Lipstick & Dynamite – The First Ladies Of Wrestling (Documentary)


Picture: C+     Sound: C+     Extras: B-     Documentary: B



When the idea of a documentary about female wrestlers, everyone I spoke with about this cringed as if they thought it would be awful and uninteresting.  The impression was that it would either be flashy and gaudy like such wrestlers are now in the big money version of the sport (anything that takes this much energy and has this much physicality is sport enough for anyone) or that it would be drab and old beginnings that would be too rough to want to watch.  There is even some homophobia and challenge to gender still to this day about such explicitly empowered women.  Instead, Ruth Leitman’s Lipstick & Dynamite – The First Ladies Of Wrestling (2004) is a very interesting slice of life tale about women in the mid-20th Century trying to find alternatives.


Hardly any of them made any serious money like the big contracts today, so between the abuses they had from men, society & even dysfunctional families (or adoptive families) to the abuses of the ring and their exploitation throughout life, it paints a stark portrait of women who never become economically empowered enough to find the independence that would lead to real happiness.  The ironic thing is their obvious able-bodied capacities.  They built the business and it left them behind.


Included is The Fabulous Moolah, who became a big moneymaking promoter herself, The Great Mae Young, Penny Banner, Ida May Martinez, Gladys “Killem” Gillem, Ella Waldek and the other early stars who made an entire industry possible.  They picked up the slack when the men fell short and even have fans to this day.  We also see how The McMahon Family took over & corporatized the sport as early as the mid 1960s and how that transformed the business for better and definitely worse.  If wrestling is going to be a banal money machine, this is the kind of document that deserves to be made because these women deserve to be heard.  Leitman made this program well and it is more informative, intelligent and entertaining than those colleagues of mine expected.

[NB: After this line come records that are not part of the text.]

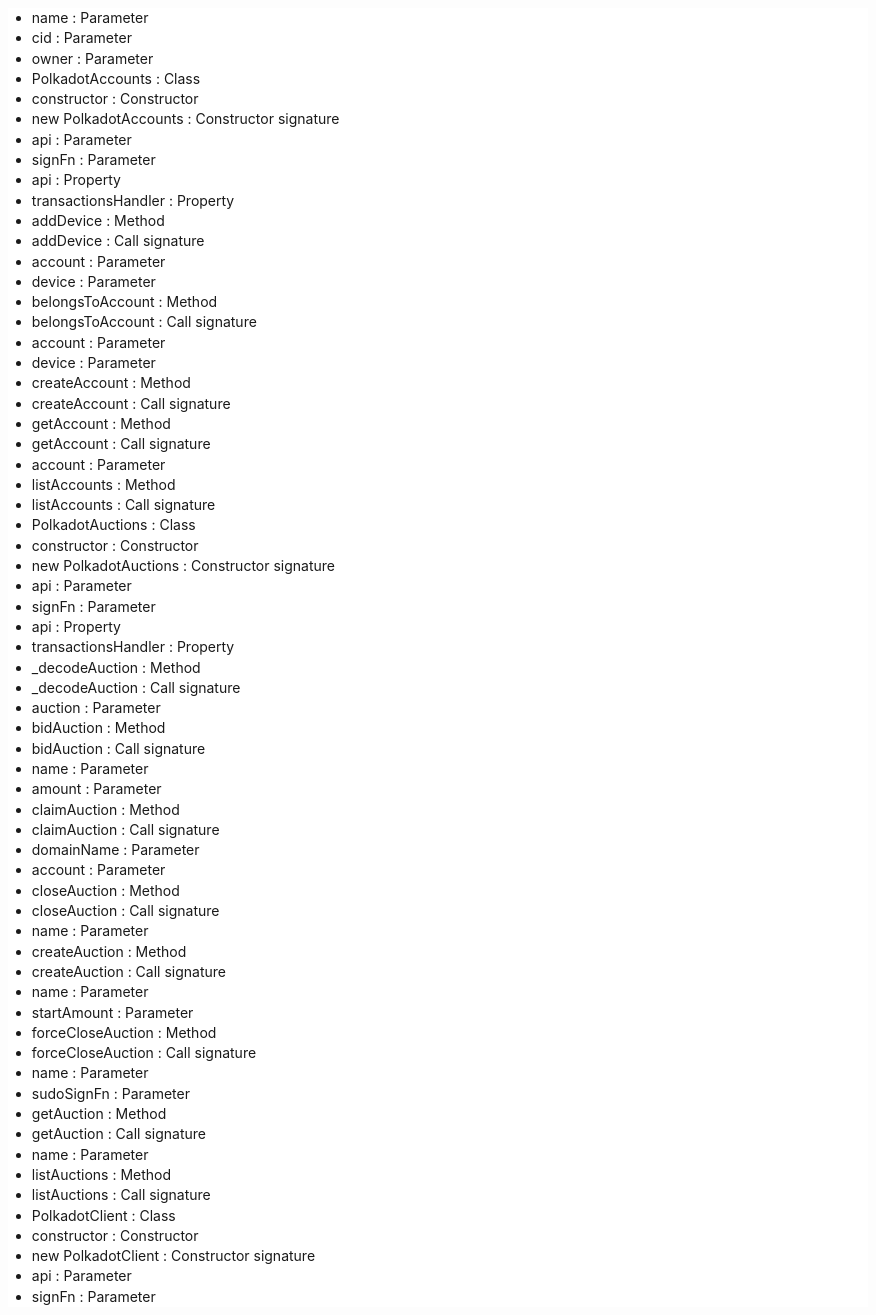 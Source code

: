 - name : Parameter
- cid : Parameter
- owner : Parameter
- PolkadotAccounts : Class
- constructor : Constructor
- new PolkadotAccounts : Constructor signature
- api : Parameter
- signFn : Parameter
- api : Property
- transactionsHandler : Property
- addDevice : Method
- addDevice : Call signature
- account : Parameter
- device : Parameter
- belongsToAccount : Method
- belongsToAccount : Call signature
- account : Parameter
- device : Parameter
- createAccount : Method
- createAccount : Call signature
- getAccount : Method
- getAccount : Call signature
- account : Parameter
- listAccounts : Method
- listAccounts : Call signature
- PolkadotAuctions : Class
- constructor : Constructor
- new PolkadotAuctions : Constructor signature
- api : Parameter
- signFn : Parameter
- api : Property
- transactionsHandler : Property
- _decodeAuction : Method
- _decodeAuction : Call signature
- auction : Parameter
- bidAuction : Method
- bidAuction : Call signature
- name : Parameter
- amount : Parameter
- claimAuction : Method
- claimAuction : Call signature
- domainName : Parameter
- account : Parameter
- closeAuction : Method
- closeAuction : Call signature
- name : Parameter
- createAuction : Method
- createAuction : Call signature
- name : Parameter
- startAmount : Parameter
- forceCloseAuction : Method
- forceCloseAuction : Call signature
- name : Parameter
- sudoSignFn : Parameter
- getAuction : Method
- getAuction : Call signature
- name : Parameter
- listAuctions : Method
- listAuctions : Call signature
- PolkadotClient : Class
- constructor : Constructor
- new PolkadotClient : Constructor signature
- api : Parameter
- signFn : Parameter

The anamorphically enhanced 1.78 X 1 image is a mix of film, videotape, kinescopes and stills.  It looks good enough for the type of production it is.  The Dolby Digital 2.0 Stereo has limited surrounds if that, with the combination more than able to handle the material.  Extras include two radio segments, five featurettes, six extra on-camera interview segments, stills gallery, eight deleted scenes, the trailer and director’s audio commentary.  The only problem is the overlap, but they are usually good additions if you land up enjoying the program as much as I did.